Esta virtud brota como una flor del rosal de la caridad: «Soportar a nuestro prójimo es uno de los principales actos de la caridad» (1, 586). «Pertenece a la caridad la tolerancia de unos con otros y el tomar sobre sí, si es posible, las debilidades de los demás» (IX, 1030). La relación «caridad-tolerancia» es indestructible en las enseñanzas vicencianas hasta tal punto que no se entiende una caridad que no, implique el ejercicio de la tole- rancia mutua. Ésta supone, además, el cortejo de otras virtudes como la mansedumbre, la condescendencia, la paciencia y la ayuda en casos necesarios. Según sean las circunstancias de la exhortación vicenciana, la tolerancia adquiere distintos nombres y está sometida a campos de prueba tipificados.
Soportar, tolerar, complacer, aguantar, sostener, tener paciencia y ayudar son otros tantos términos del vocabulario vicenciano que, traducidos de sus equivalentes franceses, significan sustancialmente la misma realidad: es necesario el ejercicio de la caridad paciente y tolerante, a ejemplo de Jesús que la practicó y enseñó, para dar cumplimiento exacto al mandato del amor que no conoce fronteras ni en el tiempo ni en el modo. De igual manera se comportaron los Apóstoles y todos los demás que buscaron sinceramente el camino de la verdad y del bien, con tal de salvar al prójimo aunque fuera con mucho derroche de paciencia.
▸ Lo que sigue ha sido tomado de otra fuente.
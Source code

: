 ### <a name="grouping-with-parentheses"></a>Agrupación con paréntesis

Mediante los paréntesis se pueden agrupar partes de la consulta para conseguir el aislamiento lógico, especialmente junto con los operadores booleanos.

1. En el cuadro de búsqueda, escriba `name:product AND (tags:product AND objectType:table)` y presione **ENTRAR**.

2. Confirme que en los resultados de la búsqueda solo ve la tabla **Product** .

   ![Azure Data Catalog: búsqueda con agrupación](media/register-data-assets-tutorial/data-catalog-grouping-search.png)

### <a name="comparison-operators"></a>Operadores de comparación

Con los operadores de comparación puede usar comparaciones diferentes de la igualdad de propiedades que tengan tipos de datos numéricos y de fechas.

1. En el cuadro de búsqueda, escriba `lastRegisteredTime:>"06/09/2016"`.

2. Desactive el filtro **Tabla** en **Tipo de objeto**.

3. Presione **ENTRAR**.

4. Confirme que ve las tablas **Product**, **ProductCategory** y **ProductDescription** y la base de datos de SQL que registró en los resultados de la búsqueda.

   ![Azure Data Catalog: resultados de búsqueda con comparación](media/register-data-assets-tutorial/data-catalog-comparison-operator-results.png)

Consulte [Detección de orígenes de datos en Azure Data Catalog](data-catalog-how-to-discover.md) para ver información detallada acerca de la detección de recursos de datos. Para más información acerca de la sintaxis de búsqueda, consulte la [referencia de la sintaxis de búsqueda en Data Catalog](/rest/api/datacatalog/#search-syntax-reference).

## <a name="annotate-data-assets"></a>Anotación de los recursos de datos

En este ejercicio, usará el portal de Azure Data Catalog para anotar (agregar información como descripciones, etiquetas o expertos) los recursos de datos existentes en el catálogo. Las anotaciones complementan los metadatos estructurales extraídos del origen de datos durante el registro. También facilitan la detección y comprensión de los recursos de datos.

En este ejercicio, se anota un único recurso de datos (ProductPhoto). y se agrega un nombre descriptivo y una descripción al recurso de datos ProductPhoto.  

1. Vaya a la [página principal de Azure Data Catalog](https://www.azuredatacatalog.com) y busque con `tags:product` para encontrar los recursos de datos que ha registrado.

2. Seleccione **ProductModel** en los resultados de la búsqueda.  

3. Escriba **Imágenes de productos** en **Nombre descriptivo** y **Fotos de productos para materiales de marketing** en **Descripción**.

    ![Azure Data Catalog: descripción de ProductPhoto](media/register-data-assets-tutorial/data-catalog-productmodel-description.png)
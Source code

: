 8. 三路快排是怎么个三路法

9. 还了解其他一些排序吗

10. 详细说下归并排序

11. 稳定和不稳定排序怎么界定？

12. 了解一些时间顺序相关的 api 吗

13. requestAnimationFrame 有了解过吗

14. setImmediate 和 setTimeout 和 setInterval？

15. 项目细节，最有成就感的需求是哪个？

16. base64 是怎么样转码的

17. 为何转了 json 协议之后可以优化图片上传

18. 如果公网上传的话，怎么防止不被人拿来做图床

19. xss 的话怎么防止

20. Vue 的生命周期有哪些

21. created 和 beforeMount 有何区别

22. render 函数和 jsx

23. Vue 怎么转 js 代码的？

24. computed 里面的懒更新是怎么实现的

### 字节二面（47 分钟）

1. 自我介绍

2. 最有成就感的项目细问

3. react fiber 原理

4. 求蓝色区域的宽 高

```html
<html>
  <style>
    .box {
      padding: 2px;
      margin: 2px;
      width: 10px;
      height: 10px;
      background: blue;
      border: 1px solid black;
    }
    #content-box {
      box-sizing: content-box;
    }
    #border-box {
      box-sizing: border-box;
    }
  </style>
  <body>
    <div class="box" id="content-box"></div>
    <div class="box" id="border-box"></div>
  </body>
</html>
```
La caridad, en efecto, como enseña san Pablo, «es paciente, es servicial…; no busca su interés; no se irrita… Todo lo excusa… Todo lo soporta» (ICor 13, 4-7). De ahí que cada uno tenga que llevar las cargas de los otros, y de esta manera cumplir la ley de Cristo (cf. Gal 6, 2). En este consejo paulino apoya Vicente de Paúl su argumentación para exhortar encarecidamente la tolerancia, que es un fruto sazonado de la vida cristiana avivada por la caridad, y ejerce una función insustituible en la edificación de uno mismo y del gran templo de la Iglesia.
Partiendo de una concepción armónica sobre la tolerancia, algunas comparaciones pueden ayudar a comprender su empleo imprescindible en cualquier tarea humana y apostólica. En esta línea, es semejante a la función que cumplen «los nervios en el cuerpo del hombre» (XI, 348) y también es comparable a los elementos que integran una construcción: «Veis cómo las piedras más gruesas sostienen a las más pequeñas. Lo mismo la madera: las vigas sostienen a los listones; en la tierra todo se hace por medio del sostenimiento mutuo. El cuerpo humano no podría ejercer sus funciones si los miembros no se sostuvieran entre si: si mis pies y mis piernas no me sostienen, ¿qué pasará con mi cuerpo?» (XI, 1032). La conclusión se la ve venir. Las aplicaciones al campo real de la vida personal y comunitaria son fáciles de hacer. No obstante, llevado de su temperamento práctico, Vicente de Paúl baja, sin disimulo, a situaciones concretas en las que la tolerancia se convierte en un arma defensiva contra los ataques provenientes de uno mismo o del prójimo.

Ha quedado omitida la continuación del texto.